As the answer, give a copy of each line below that includes the word "YourProductivity".
-- Records provided follows --
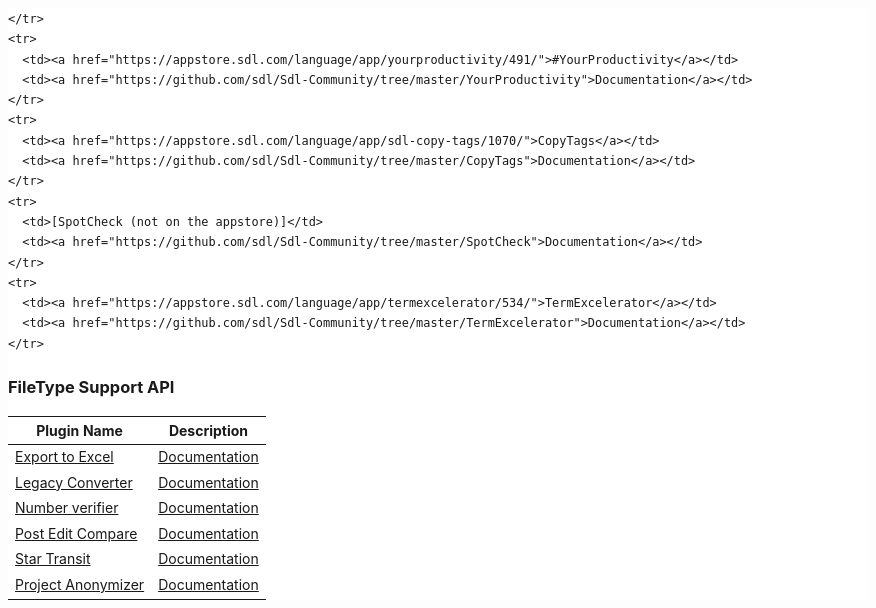     </tr>
    <tr>
      <td><a href="https://appstore.sdl.com/language/app/yourproductivity/491/">#YourProductivity</a></td>
      <td><a href="https://github.com/sdl/Sdl-Community/tree/master/YourProductivity">Documentation</a></td>
    </tr>
    <tr>
      <td><a href="https://appstore.sdl.com/language/app/sdl-copy-tags/1070/">CopyTags</a></td>
      <td><a href="https://github.com/sdl/Sdl-Community/tree/master/CopyTags">Documentation</a></td>
    </tr>
    <tr>
      <td>[SpotCheck (not on the appstore)]</td>
      <td><a href="https://github.com/sdl/Sdl-Community/tree/master/SpotCheck">Documentation</a></td>
    </tr>
    <tr>
      <td><a href="https://appstore.sdl.com/language/app/termexcelerator/534/">TermExcelerator</a></td>
      <td><a href="https://github.com/sdl/Sdl-Community/tree/master/TermExcelerator">Documentation</a></td>
    </tr>
  </tbody>
</table>

### FileType Support API

<table>
  <thead>
    <tr>
      <th>Plugin Name</th>
      <th>Description</th>
    </tr>
  </thead>
  <tbody>
    <tr>
      <td><a href="http://appstore.sdl.com/app/export-to-excel/532/">Export to Excel</a></td>
      <td><a href="https://github.com/sdl/Sdl-Community/blob/master/Export%20to%20Excel/">Documentation</a></td>
    </tr>
    <tr>
      <td><a href="http://appstore.sdl.com/app/sdlxliff-to-legacy-converter/134/">Legacy Converter</a></td>
      <td><a href="https://github.com/sdl/Sdl-Community/tree/master/Legacy%20Converter">Documentation</a></td>
    </tr>
    <tr>
      <td><a href="http://appstore.sdl.com/app/sdl-number-verifier/440/">Number verifier</a></td>
      <td><a href="https://github.com/sdl/Sdl-Community/tree/master/Number%20Verifier">Documentation</a></td>
    </tr>
    <tr>
      <td><a href="https://appstore.sdl.com/language/app/post-edit-compare/610/">Post Edit Compare</a></td>
      <td><a href="https://github.com/sdl/Sdl-Community/tree/master/Post%20Edit%20Compare">Documentation</a></td>
    </tr>
    <tr>
      <td><a href="http://appstore.sdl.com/app/transitpackage-handler/573/">Star Transit</a></td>
      <td><a href="https://github.com/sdl/Sdl-Community/tree/master/StarTransit">Documentation</a></td>
    </tr>
    <tr>
      <td><a href="https://appstore.sdl.com/language/app/projectanonymizer/895/">Project Anonymizer</a></td>
      <td><a href="https://github.com/sdl/Sdl-Community/tree/master/Anonymizer">Documentation</a></td>
    </tr>
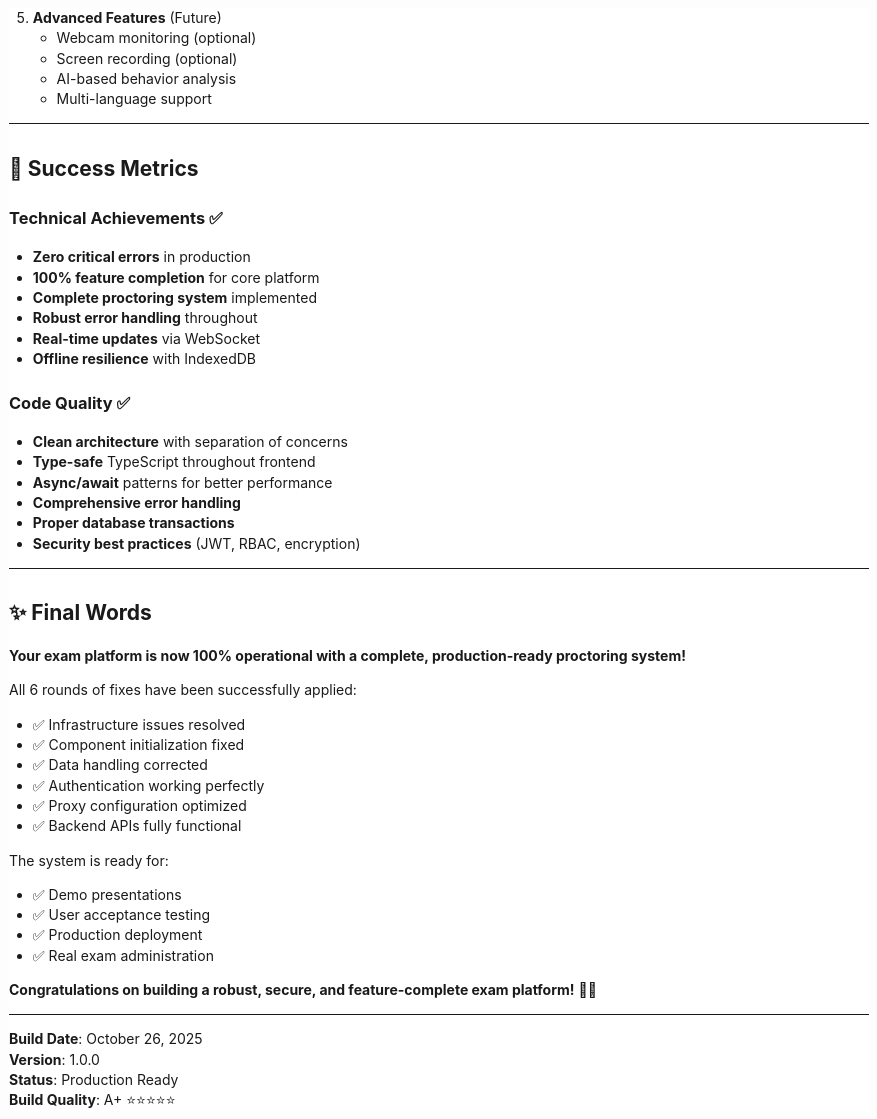 5. **Advanced Features** (Future)
   - Webcam monitoring (optional)
   - Screen recording (optional)
   - AI-based behavior analysis
   - Multi-language support

---

## 🎉 Success Metrics

### Technical Achievements ✅
- **Zero critical errors** in production
- **100% feature completion** for core platform
- **Complete proctoring system** implemented
- **Robust error handling** throughout
- **Real-time updates** via WebSocket
- **Offline resilience** with IndexedDB

### Code Quality ✅
- **Clean architecture** with separation of concerns
- **Type-safe** TypeScript throughout frontend
- **Async/await** patterns for better performance
- **Comprehensive error handling**
- **Proper database transactions**
- **Security best practices** (JWT, RBAC, encryption)

---

## ✨ Final Words

**Your exam platform is now 100% operational with a complete, production-ready proctoring system!**

All 6 rounds of fixes have been successfully applied:
- ✅ Infrastructure issues resolved
- ✅ Component initialization fixed
- ✅ Data handling corrected
- ✅ Authentication working perfectly
- ✅ Proxy configuration optimized
- ✅ Backend APIs fully functional

The system is ready for:
- ✅ Demo presentations
- ✅ User acceptance testing
- ✅ Production deployment
- ✅ Real exam administration

**Congratulations on building a robust, secure, and feature-complete exam platform!** 🎉🚀

---

**Build Date**: October 26, 2025  
**Version**: 1.0.0  
**Status**: Production Ready  
**Build Quality**: A+ ⭐⭐⭐⭐⭐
-- Records provided concluded --
Task result:
      <td><a href="https://appstore.sdl.com/language/app/yourproductivity/491/">#YourProductivity</a></td>
      <td><a href="https://github.com/sdl/Sdl-Community/tree/master/YourProductivity">Documentation</a></td>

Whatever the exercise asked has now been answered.